*** Opening ENTRIES SUPPLIED ***

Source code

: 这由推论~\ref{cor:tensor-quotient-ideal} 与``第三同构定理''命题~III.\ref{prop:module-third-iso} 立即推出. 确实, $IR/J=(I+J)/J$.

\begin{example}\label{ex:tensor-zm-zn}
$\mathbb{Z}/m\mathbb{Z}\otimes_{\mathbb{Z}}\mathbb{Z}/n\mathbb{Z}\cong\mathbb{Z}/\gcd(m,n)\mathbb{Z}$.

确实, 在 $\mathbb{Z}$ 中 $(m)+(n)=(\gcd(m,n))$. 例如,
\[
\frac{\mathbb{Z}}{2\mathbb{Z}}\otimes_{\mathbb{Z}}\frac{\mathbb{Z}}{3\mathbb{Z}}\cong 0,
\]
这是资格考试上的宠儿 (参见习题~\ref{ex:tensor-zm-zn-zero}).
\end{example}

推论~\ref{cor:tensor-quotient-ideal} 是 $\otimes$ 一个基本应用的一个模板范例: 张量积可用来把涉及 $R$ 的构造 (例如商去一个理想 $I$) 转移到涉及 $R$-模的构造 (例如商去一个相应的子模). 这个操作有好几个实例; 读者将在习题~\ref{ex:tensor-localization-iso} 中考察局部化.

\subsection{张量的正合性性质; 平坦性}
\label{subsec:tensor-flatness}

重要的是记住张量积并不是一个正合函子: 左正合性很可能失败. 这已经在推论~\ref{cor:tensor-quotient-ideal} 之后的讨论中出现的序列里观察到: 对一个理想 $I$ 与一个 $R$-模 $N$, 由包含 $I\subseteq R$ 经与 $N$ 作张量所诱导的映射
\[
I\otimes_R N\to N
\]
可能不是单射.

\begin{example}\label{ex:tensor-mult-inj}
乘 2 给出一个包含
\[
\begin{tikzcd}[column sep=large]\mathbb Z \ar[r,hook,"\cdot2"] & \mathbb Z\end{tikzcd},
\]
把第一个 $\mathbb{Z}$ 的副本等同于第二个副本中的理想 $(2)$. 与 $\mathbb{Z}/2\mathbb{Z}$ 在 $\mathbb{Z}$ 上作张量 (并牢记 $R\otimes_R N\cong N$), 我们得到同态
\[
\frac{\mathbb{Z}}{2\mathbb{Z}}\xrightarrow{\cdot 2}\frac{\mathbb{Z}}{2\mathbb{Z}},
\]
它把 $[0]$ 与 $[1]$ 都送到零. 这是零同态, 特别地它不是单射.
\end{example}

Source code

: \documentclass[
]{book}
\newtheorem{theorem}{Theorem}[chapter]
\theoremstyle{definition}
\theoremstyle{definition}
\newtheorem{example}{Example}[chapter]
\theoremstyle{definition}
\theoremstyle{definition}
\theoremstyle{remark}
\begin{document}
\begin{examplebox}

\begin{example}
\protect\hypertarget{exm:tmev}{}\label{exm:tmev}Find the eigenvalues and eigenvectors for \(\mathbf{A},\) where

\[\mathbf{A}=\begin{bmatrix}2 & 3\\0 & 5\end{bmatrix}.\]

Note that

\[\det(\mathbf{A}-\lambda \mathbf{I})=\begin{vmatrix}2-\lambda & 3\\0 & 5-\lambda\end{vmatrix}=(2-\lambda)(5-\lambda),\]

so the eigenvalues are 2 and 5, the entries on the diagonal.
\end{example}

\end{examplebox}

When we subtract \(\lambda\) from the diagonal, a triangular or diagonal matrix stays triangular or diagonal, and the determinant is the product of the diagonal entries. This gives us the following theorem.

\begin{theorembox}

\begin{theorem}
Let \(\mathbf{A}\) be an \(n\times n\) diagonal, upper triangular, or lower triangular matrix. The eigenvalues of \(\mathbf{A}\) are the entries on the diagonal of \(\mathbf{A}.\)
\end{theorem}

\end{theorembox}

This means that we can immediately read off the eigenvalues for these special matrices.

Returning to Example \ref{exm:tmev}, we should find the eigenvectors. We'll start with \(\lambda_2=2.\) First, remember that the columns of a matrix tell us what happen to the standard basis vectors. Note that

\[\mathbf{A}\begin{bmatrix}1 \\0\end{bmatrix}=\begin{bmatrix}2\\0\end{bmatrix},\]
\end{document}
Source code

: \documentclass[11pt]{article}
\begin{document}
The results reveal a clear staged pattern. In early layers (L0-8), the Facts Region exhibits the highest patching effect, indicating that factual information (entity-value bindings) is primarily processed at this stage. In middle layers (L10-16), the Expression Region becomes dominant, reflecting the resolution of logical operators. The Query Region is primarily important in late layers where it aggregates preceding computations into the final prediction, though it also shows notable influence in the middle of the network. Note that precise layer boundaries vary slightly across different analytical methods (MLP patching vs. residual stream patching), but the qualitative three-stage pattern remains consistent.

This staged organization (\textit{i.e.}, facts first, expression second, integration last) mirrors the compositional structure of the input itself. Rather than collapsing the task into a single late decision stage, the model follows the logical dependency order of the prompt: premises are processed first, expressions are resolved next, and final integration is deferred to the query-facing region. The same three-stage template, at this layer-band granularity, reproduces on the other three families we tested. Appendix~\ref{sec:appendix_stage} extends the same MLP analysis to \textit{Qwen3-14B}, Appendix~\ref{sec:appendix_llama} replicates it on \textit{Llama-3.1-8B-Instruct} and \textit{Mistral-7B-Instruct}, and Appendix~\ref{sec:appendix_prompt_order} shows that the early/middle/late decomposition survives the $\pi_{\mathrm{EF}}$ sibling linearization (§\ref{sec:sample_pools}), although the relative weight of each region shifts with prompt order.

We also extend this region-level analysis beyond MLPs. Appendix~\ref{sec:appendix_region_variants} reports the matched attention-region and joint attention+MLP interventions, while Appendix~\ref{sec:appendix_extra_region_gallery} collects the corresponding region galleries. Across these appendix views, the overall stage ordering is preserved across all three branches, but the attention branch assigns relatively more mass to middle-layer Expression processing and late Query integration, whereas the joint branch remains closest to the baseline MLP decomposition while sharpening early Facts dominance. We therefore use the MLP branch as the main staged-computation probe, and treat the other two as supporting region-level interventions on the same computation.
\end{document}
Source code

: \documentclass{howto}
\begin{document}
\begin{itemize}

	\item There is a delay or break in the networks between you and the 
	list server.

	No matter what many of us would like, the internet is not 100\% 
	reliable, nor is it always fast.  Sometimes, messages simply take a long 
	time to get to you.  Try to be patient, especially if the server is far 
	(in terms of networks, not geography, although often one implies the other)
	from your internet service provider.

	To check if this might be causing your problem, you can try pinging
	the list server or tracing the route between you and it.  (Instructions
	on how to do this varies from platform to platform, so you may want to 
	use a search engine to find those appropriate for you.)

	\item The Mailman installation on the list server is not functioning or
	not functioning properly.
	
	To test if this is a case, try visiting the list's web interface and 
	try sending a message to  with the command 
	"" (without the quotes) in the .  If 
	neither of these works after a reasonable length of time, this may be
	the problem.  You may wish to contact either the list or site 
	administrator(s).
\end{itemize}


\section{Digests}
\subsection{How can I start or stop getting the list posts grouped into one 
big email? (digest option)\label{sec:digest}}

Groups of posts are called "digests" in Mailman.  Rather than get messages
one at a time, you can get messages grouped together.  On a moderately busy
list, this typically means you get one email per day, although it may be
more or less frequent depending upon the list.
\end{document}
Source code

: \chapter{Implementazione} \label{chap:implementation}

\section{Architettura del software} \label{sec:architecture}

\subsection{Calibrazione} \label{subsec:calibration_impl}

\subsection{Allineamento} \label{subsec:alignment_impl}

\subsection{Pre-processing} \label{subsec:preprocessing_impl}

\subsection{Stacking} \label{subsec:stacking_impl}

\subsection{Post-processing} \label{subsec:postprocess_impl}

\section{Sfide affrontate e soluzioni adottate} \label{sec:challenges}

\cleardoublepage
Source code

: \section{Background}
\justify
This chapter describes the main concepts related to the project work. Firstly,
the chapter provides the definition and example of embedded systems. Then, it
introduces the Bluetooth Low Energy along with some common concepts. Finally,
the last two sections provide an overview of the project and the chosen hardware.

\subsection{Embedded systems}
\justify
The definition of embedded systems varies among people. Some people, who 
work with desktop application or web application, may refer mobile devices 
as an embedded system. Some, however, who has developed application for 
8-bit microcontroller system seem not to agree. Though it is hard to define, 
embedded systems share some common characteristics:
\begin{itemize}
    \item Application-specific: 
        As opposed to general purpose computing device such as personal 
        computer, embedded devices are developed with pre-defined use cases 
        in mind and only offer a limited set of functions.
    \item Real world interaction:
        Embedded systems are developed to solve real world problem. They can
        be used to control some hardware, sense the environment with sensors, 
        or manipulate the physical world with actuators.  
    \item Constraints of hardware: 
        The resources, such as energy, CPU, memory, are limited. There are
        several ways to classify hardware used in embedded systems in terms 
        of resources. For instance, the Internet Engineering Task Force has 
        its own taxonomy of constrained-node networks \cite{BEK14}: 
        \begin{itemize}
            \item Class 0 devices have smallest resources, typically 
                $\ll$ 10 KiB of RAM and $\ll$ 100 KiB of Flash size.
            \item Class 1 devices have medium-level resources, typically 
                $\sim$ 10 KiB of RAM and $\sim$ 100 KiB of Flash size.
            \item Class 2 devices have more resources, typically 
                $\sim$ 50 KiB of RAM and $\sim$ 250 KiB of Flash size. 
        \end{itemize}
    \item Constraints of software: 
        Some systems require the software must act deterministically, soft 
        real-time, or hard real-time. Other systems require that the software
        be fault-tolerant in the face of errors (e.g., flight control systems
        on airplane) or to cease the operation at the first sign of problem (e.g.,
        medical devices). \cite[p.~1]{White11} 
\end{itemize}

*** Closing ENTRIES SUPPLIED ***

◆ EXERCISE BRIEF
Where a line above contains the word "devices", show that line.

◆ EXERCISE OUTPUT
work with desktop application or web application, may refer mobile devices 
        computer, embedded devices are developed with pre-defined use cases 
            \item Class 0 devices have smallest resources, typically 
            \item Class 1 devices have medium-level resources, typically 
            \item Class 2 devices have more resources, typically 
        medical devices). \cite[p.~1]{White11} 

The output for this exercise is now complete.